#### [Work to be completed]
Take from the records below each line that holds "IResolvable".

#### [Records for this task]
========================================

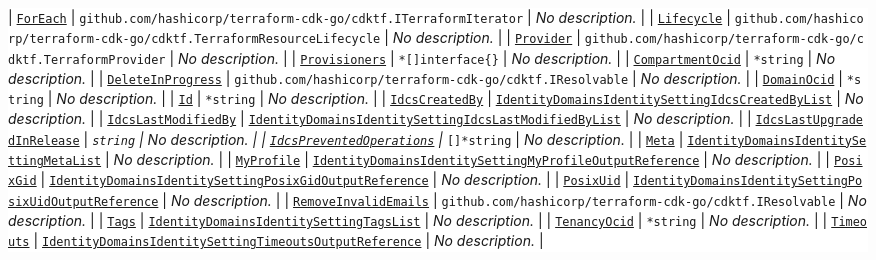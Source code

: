 | <code><a href="#rhizo-co-terraform-provider-oci.identityDomainsIdentitySetting.IdentityDomainsIdentitySetting.property.forEach">ForEach</a></code> | <code>github.com/hashicorp/terraform-cdk-go/cdktf.ITerraformIterator</code> | *No description.* |
| <code><a href="#rhizo-co-terraform-provider-oci.identityDomainsIdentitySetting.IdentityDomainsIdentitySetting.property.lifecycle">Lifecycle</a></code> | <code>github.com/hashicorp/terraform-cdk-go/cdktf.TerraformResourceLifecycle</code> | *No description.* |
| <code><a href="#rhizo-co-terraform-provider-oci.identityDomainsIdentitySetting.IdentityDomainsIdentitySetting.property.provider">Provider</a></code> | <code>github.com/hashicorp/terraform-cdk-go/cdktf.TerraformProvider</code> | *No description.* |
| <code><a href="#rhizo-co-terraform-provider-oci.identityDomainsIdentitySetting.IdentityDomainsIdentitySetting.property.provisioners">Provisioners</a></code> | <code>*[]interface{}</code> | *No description.* |
| <code><a href="#rhizo-co-terraform-provider-oci.identityDomainsIdentitySetting.IdentityDomainsIdentitySetting.property.compartmentOcid">CompartmentOcid</a></code> | <code>*string</code> | *No description.* |
| <code><a href="#rhizo-co-terraform-provider-oci.identityDomainsIdentitySetting.IdentityDomainsIdentitySetting.property.deleteInProgress">DeleteInProgress</a></code> | <code>github.com/hashicorp/terraform-cdk-go/cdktf.IResolvable</code> | *No description.* |
| <code><a href="#rhizo-co-terraform-provider-oci.identityDomainsIdentitySetting.IdentityDomainsIdentitySetting.property.domainOcid">DomainOcid</a></code> | <code>*string</code> | *No description.* |
| <code><a href="#rhizo-co-terraform-provider-oci.identityDomainsIdentitySetting.IdentityDomainsIdentitySetting.property.id">Id</a></code> | <code>*string</code> | *No description.* |
| <code><a href="#rhizo-co-terraform-provider-oci.identityDomainsIdentitySetting.IdentityDomainsIdentitySetting.property.idcsCreatedBy">IdcsCreatedBy</a></code> | <code><a href="#rhizo-co-terraform-provider-oci.identityDomainsIdentitySetting.IdentityDomainsIdentitySettingIdcsCreatedByList">IdentityDomainsIdentitySettingIdcsCreatedByList</a></code> | *No description.* |
| <code><a href="#rhizo-co-terraform-provider-oci.identityDomainsIdentitySetting.IdentityDomainsIdentitySetting.property.idcsLastModifiedBy">IdcsLastModifiedBy</a></code> | <code><a href="#rhizo-co-terraform-provider-oci.identityDomainsIdentitySetting.IdentityDomainsIdentitySettingIdcsLastModifiedByList">IdentityDomainsIdentitySettingIdcsLastModifiedByList</a></code> | *No description.* |
| <code><a href="#rhizo-co-terraform-provider-oci.identityDomainsIdentitySetting.IdentityDomainsIdentitySetting.property.idcsLastUpgradedInRelease">IdcsLastUpgradedInRelease</a></code> | <code>*string</code> | *No description.* |
| <code><a href="#rhizo-co-terraform-provider-oci.identityDomainsIdentitySetting.IdentityDomainsIdentitySetting.property.idcsPreventedOperations">IdcsPreventedOperations</a></code> | <code>*[]*string</code> | *No description.* |
| <code><a href="#rhizo-co-terraform-provider-oci.identityDomainsIdentitySetting.IdentityDomainsIdentitySetting.property.meta">Meta</a></code> | <code><a href="#rhizo-co-terraform-provider-oci.identityDomainsIdentitySetting.IdentityDomainsIdentitySettingMetaList">IdentityDomainsIdentitySettingMetaList</a></code> | *No description.* |
| <code><a href="#rhizo-co-terraform-provider-oci.identityDomainsIdentitySetting.IdentityDomainsIdentitySetting.property.myProfile">MyProfile</a></code> | <code><a href="#rhizo-co-terraform-provider-oci.identityDomainsIdentitySetting.IdentityDomainsIdentitySettingMyProfileOutputReference">IdentityDomainsIdentitySettingMyProfileOutputReference</a></code> | *No description.* |
| <code><a href="#rhizo-co-terraform-provider-oci.identityDomainsIdentitySetting.IdentityDomainsIdentitySetting.property.posixGid">PosixGid</a></code> | <code><a href="#rhizo-co-terraform-provider-oci.identityDomainsIdentitySetting.IdentityDomainsIdentitySettingPosixGidOutputReference">IdentityDomainsIdentitySettingPosixGidOutputReference</a></code> | *No description.* |
| <code><a href="#rhizo-co-terraform-provider-oci.identityDomainsIdentitySetting.IdentityDomainsIdentitySetting.property.posixUid">PosixUid</a></code> | <code><a href="#rhizo-co-terraform-provider-oci.identityDomainsIdentitySetting.IdentityDomainsIdentitySettingPosixUidOutputReference">IdentityDomainsIdentitySettingPosixUidOutputReference</a></code> | *No description.* |
| <code><a href="#rhizo-co-terraform-provider-oci.identityDomainsIdentitySetting.IdentityDomainsIdentitySetting.property.removeInvalidEmails">RemoveInvalidEmails</a></code> | <code>github.com/hashicorp/terraform-cdk-go/cdktf.IResolvable</code> | *No description.* |
| <code><a href="#rhizo-co-terraform-provider-oci.identityDomainsIdentitySetting.IdentityDomainsIdentitySetting.property.tags">Tags</a></code> | <code><a href="#rhizo-co-terraform-provider-oci.identityDomainsIdentitySetting.IdentityDomainsIdentitySettingTagsList">IdentityDomainsIdentitySettingTagsList</a></code> | *No description.* |
| <code><a href="#rhizo-co-terraform-provider-oci.identityDomainsIdentitySetting.IdentityDomainsIdentitySetting.property.tenancyOcid">TenancyOcid</a></code> | <code>*string</code> | *No description.* |
| <code><a href="#rhizo-co-terraform-provider-oci.identityDomainsIdentitySetting.IdentityDomainsIdentitySetting.property.timeouts">Timeouts</a></code> | <code><a href="#rhizo-co-terraform-provider-oci.identityDomainsIdentitySetting.IdentityDomainsIdentitySettingTimeoutsOutputReference">IdentityDomainsIdentitySettingTimeoutsOutputReference</a></code> | *No description.* |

========================================

#### [Solved problem]
| <code><a href="#rhizo-co-terraform-provider-oci.identityDomainsIdentitySetting.IdentityDomainsIdentitySetting.property.deleteInProgress">DeleteInProgress</a></code> | <code>github.com/hashicorp/terraform-cdk-go/cdktf.IResolvable</code> | *No description.* |
| <code><a href="#rhizo-co-terraform-provider-oci.identityDomainsIdentitySetting.IdentityDomainsIdentitySetting.property.removeInvalidEmails">RemoveInvalidEmails</a></code> | <code>github.com/hashicorp/terraform-cdk-go/cdktf.IResolvable</code> | *No description.* |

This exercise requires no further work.